TASK OBJECTIVE
Every entry below is to be retyped exactly as it stands.

BEGIN PROVIDED RECORDS

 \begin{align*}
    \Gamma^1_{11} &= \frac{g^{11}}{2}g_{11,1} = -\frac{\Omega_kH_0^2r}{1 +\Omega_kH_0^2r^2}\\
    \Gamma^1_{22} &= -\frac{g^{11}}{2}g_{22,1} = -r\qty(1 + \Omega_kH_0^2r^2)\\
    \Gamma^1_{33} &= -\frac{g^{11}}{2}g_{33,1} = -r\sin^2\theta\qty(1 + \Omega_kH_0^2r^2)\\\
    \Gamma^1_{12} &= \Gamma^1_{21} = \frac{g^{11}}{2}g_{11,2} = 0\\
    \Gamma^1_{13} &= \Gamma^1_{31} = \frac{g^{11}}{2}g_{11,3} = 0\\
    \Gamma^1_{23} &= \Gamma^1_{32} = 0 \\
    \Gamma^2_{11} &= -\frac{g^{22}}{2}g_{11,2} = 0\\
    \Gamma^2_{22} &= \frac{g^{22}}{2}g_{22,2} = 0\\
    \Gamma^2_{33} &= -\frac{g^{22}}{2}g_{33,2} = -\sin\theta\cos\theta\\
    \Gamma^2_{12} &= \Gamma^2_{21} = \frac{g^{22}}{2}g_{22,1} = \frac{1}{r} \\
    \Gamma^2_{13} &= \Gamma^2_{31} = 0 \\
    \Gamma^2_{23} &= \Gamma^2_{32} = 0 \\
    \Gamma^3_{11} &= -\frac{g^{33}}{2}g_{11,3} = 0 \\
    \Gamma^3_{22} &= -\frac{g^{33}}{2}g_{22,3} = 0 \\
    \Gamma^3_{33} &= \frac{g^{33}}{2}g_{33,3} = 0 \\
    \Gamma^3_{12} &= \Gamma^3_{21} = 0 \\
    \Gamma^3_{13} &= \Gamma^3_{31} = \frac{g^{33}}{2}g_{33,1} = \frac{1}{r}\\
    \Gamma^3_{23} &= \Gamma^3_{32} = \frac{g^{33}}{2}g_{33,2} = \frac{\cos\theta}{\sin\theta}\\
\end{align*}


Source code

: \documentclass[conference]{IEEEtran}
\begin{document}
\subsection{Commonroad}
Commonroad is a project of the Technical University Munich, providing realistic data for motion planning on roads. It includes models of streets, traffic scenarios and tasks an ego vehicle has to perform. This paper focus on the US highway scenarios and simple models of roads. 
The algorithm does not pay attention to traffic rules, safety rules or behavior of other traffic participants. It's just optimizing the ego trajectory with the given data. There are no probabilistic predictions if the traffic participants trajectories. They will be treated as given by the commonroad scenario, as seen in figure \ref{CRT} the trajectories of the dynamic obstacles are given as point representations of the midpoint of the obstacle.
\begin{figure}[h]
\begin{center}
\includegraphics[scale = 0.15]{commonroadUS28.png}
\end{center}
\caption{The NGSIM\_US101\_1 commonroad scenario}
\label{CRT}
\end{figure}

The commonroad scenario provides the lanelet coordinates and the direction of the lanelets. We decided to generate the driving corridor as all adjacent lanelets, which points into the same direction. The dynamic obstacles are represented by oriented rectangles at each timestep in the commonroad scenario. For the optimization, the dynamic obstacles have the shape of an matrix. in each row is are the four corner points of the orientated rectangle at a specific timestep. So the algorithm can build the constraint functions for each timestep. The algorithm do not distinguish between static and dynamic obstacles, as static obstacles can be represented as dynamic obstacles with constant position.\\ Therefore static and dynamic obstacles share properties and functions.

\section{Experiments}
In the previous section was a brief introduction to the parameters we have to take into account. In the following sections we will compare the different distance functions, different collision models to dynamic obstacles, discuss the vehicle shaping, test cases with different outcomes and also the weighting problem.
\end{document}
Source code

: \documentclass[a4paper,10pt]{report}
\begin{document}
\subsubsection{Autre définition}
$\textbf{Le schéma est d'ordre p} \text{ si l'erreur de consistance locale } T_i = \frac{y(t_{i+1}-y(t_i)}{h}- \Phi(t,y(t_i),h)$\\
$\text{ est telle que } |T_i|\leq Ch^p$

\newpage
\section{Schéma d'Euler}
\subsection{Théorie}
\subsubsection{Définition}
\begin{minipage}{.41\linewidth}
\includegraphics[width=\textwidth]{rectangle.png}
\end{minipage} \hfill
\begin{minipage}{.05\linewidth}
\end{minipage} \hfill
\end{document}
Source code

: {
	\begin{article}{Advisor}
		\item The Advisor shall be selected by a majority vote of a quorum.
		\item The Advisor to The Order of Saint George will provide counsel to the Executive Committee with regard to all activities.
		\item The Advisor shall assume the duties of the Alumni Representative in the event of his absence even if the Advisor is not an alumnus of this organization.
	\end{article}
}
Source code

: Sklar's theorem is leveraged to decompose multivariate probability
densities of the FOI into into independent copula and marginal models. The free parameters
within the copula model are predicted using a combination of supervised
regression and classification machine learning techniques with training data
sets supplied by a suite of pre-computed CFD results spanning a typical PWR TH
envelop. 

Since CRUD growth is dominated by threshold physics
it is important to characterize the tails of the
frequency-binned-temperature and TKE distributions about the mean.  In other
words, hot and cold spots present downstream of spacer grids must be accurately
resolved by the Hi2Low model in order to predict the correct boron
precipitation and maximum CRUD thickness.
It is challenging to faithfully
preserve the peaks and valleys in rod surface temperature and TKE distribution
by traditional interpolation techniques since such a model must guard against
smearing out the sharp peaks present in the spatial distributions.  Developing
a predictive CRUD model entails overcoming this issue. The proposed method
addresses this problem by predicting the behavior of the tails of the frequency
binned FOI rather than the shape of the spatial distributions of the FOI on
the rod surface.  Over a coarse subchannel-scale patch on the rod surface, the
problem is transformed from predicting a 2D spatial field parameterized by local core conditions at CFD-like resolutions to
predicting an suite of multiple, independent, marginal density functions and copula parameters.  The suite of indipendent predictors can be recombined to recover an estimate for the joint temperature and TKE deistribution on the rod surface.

END PROVIDED RECORDS

RESPONSE BELOW
 \begin{align*}
    \Gamma^1_{11} &= \frac{g^{11}}{2}g_{11,1} = -\frac{\Omega_kH_0^2r}{1 +\Omega_kH_0^2r^2}\\
    \Gamma^1_{22} &= -\frac{g^{11}}{2}g_{22,1} = -r\qty(1 + \Omega_kH_0^2r^2)\\
    \Gamma^1_{33} &= -\frac{g^{11}}{2}g_{33,1} = -r\sin^2\theta\qty(1 + \Omega_kH_0^2r^2)\\\
    \Gamma^1_{12} &= \Gamma^1_{21} = \frac{g^{11}}{2}g_{11,2} = 0\\
    \Gamma^1_{13} &= \Gamma^1_{31} = \frac{g^{11}}{2}g_{11,3} = 0\\
    \Gamma^1_{23} &= \Gamma^1_{32} = 0 \\
    \Gamma^2_{11} &= -\frac{g^{22}}{2}g_{11,2} = 0\\
    \Gamma^2_{22} &= \frac{g^{22}}{2}g_{22,2} = 0\\
    \Gamma^2_{33} &= -\frac{g^{22}}{2}g_{33,2} = -\sin\theta\cos\theta\\
    \Gamma^2_{12} &= \Gamma^2_{21} = \frac{g^{22}}{2}g_{22,1} = \frac{1}{r} \\
    \Gamma^2_{13} &= \Gamma^2_{31} = 0 \\
    \Gamma^2_{23} &= \Gamma^2_{32} = 0 \\
    \Gamma^3_{11} &= -\frac{g^{33}}{2}g_{11,3} = 0 \\
    \Gamma^3_{22} &= -\frac{g^{33}}{2}g_{22,3} = 0 \\
    \Gamma^3_{33} &= \frac{g^{33}}{2}g_{33,3} = 0 \\
    \Gamma^3_{12} &= \Gamma^3_{21} = 0 \\
    \Gamma^3_{13} &= \Gamma^3_{31} = \frac{g^{33}}{2}g_{33,1} = \frac{1}{r}\\
    \Gamma^3_{23} &= \Gamma^3_{32} = \frac{g^{33}}{2}g_{33,2} = \frac{\cos\theta}{\sin\theta}\\
\end{align*}


Source code

: \documentclass[conference]{IEEEtran}
\begin{document}
\subsection{Commonroad}
Commonroad is a project of the Technical University Munich, providing realistic data for motion planning on roads. It includes models of streets, traffic scenarios and tasks an ego vehicle has to perform. This paper focus on the US highway scenarios and simple models of roads. 
The algorithm does not pay attention to traffic rules, safety rules or behavior of other traffic participants. It's just optimizing the ego trajectory with the given data. There are no probabilistic predictions if the traffic participants trajectories. They will be treated as given by the commonroad scenario, as seen in figure \ref{CRT} the trajectories of the dynamic obstacles are given as point representations of the midpoint of the obstacle.
\begin{figure}[h]
\begin{center}
\includegraphics[scale = 0.15]{commonroadUS28.png}
\end{center}
\caption{The NGSIM\_US101\_1 commonroad scenario}
\label{CRT}
\end{figure}

The commonroad scenario provides the lanelet coordinates and the direction of the lanelets. We decided to generate the driving corridor as all adjacent lanelets, which points into the same direction. The dynamic obstacles are represented by oriented rectangles at each timestep in the commonroad scenario. For the optimization, the dynamic obstacles have the shape of an matrix. in each row is are the four corner points of the orientated rectangle at a specific timestep. So the algorithm can build the constraint functions for each timestep. The algorithm do not distinguish between static and dynamic obstacles, as static obstacles can be represented as dynamic obstacles with constant position.\\ Therefore static and dynamic obstacles share properties and functions.

\section{Experiments}
In the previous section was a brief introduction to the parameters we have to take into account. In the following sections we will compare the different distance functions, different collision models to dynamic obstacles, discuss the vehicle shaping, test cases with different outcomes and also the weighting problem.
\end{document}
Source code

: \documentclass[a4paper,10pt]{report}
\begin{document}
\subsubsection{Autre définition}
$\textbf{Le schéma est d'ordre p} \text{ si l'erreur de consistance locale } T_i = \frac{y(t_{i+1}-y(t_i)}{h}- \Phi(t,y(t_i),h)$\\
$\text{ est telle que } |T_i|\leq Ch^p$

\newpage
\section{Schéma d'Euler}
\subsection{Théorie}
\subsubsection{Définition}
\begin{minipage}{.41\linewidth}
\includegraphics[width=\textwidth]{rectangle.png}
\end{minipage} \hfill
\begin{minipage}{.05\linewidth}
\end{minipage} \hfill
\end{document}
Source code

: {
	\begin{article}{Advisor}
		\item The Advisor shall be selected by a majority vote of a quorum.
		\item The Advisor to The Order of Saint George will provide counsel to the Executive Committee with regard to all activities.
		\item The Advisor shall assume the duties of the Alumni Representative in the event of his absence even if the Advisor is not an alumnus of this organization.
	\end{article}
}
Source code

: Sklar's theorem is leveraged to decompose multivariate probability
densities of the FOI into into independent copula and marginal models. The free parameters
within the copula model are predicted using a combination of supervised
regression and classification machine learning techniques with training data
sets supplied by a suite of pre-computed CFD results spanning a typical PWR TH
envelop. 

Since CRUD growth is dominated by threshold physics
it is important to characterize the tails of the
frequency-binned-temperature and TKE distributions about the mean.  In other
words, hot and cold spots present downstream of spacer grids must be accurately
resolved by the Hi2Low model in order to predict the correct boron
precipitation and maximum CRUD thickness.
It is challenging to faithfully
preserve the peaks and valleys in rod surface temperature and TKE distribution
by traditional interpolation techniques since such a model must guard against
smearing out the sharp peaks present in the spatial distributions.  Developing
a predictive CRUD model entails overcoming this issue. The proposed method
addresses this problem by predicting the behavior of the tails of the frequency
binned FOI rather than the shape of the spatial distributions of the FOI on
the rod surface.  Over a coarse subchannel-scale patch on the rod surface, the
problem is transformed from predicting a 2D spatial field parameterized by local core conditions at CFD-like resolutions to
predicting an suite of multiple, independent, marginal density functions and copula parameters.  The suite of indipendent predictors can be recombined to recover an estimate for the joint temperature and TKE deistribution on the rod surface.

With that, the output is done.